There is a fence in front of Polycarpus's home. The fence consists of n planks of the same width which go one after another from left to right. The height of the i-th plank is hi meters, distinct planks can have distinct heights.
Fence
for n = 7 and h = [1, 2, 6, 1, 1, 7, 1]Polycarpus has bought a posh piano and is thinking about how to get it into the house. In order to carry out his plan, he needs to take exactly k consecutive planks from the fence. Higher planks are harder to tear off the fence, so Polycarpus wants to find such k consecutive planks that the sum of their heights is minimal possible.
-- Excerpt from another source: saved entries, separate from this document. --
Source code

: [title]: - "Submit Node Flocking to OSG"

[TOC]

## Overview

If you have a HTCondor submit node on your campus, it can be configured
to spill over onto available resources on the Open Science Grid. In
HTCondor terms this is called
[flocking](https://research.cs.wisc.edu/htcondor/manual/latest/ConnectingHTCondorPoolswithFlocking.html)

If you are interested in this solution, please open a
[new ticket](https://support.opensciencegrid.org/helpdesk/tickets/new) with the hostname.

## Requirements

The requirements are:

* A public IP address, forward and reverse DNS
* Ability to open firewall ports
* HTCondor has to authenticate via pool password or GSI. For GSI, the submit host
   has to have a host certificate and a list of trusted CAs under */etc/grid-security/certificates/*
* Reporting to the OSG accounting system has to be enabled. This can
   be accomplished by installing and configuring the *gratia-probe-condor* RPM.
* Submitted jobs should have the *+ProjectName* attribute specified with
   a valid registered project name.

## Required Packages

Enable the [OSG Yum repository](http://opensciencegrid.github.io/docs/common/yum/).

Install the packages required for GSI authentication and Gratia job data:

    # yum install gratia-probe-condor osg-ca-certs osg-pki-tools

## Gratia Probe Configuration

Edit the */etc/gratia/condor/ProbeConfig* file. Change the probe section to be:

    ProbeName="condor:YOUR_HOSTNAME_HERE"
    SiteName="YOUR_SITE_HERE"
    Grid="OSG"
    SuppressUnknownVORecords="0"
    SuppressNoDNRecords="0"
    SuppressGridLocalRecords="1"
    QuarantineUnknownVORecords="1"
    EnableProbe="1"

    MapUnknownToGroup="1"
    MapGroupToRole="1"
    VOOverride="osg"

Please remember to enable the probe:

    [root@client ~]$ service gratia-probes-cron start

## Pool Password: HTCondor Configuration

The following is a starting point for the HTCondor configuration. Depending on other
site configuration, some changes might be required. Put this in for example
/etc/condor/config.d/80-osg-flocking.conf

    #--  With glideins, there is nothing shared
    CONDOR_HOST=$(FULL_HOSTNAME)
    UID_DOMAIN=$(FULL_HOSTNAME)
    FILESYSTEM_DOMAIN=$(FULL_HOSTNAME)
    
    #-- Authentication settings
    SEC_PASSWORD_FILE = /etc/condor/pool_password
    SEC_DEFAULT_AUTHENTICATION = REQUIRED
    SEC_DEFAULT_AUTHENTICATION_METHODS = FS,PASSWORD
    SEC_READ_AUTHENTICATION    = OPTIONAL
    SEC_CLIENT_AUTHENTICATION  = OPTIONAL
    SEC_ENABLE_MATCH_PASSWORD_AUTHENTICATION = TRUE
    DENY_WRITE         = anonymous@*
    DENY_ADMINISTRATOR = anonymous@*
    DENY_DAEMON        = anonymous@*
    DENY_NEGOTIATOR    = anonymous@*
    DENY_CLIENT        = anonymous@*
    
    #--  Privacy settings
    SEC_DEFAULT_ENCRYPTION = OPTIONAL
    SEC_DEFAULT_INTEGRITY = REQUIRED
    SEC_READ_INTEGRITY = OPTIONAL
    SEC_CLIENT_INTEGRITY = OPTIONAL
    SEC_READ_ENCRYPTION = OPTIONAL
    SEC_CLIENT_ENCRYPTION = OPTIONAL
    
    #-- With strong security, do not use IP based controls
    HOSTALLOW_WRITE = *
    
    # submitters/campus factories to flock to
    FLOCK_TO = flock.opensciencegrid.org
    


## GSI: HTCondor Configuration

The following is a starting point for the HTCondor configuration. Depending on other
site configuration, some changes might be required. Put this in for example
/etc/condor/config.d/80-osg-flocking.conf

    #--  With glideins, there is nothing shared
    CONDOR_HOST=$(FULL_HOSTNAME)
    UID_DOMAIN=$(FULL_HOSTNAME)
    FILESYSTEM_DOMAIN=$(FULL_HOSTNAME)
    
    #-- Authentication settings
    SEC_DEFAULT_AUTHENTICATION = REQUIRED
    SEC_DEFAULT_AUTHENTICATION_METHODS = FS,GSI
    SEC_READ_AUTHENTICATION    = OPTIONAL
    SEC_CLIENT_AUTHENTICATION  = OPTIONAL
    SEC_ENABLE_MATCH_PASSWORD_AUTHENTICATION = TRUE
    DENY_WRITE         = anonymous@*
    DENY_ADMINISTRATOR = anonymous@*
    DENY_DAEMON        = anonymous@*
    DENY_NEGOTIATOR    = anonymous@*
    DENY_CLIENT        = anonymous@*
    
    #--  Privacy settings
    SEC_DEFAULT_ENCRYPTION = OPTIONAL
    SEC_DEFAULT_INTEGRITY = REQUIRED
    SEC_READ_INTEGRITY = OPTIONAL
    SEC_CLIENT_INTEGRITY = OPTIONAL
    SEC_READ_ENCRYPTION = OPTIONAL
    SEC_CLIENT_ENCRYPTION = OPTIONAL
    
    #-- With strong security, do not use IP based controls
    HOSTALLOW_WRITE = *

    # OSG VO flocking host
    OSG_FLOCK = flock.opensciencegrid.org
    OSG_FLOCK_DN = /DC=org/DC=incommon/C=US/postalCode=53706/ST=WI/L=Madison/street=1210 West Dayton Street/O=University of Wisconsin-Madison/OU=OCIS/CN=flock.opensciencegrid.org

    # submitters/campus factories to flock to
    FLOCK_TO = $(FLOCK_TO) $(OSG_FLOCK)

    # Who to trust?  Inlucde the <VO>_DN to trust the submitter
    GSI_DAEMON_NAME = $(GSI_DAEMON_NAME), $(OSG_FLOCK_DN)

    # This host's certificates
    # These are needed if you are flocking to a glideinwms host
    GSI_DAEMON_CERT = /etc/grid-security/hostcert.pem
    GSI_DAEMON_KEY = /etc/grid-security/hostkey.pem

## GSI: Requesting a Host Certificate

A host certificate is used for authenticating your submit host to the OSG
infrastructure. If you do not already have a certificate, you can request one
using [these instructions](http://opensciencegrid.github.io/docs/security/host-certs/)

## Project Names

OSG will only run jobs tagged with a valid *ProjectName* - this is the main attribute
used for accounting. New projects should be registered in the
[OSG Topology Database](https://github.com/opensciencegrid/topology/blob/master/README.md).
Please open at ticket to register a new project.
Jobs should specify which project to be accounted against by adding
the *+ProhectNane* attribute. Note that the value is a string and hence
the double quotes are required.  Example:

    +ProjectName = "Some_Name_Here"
Write the program that finds the indexes of k consecutive planks with minimal total height. Pay attention, the fence is not around Polycarpus's home, it is in front of home (in other words, the fence isn't cyclic).
The first line of the input contains integers n and k (1 ≤ n ≤ 1.5·105, 1 ≤ k ≤ n) — the number of planks in the fence and the width of the hole for the piano. The second line contains the sequence of integers h1, h2, ..., hn(1 ≤ hi ≤ 100), where hi is the height of the i-th plank of the fence.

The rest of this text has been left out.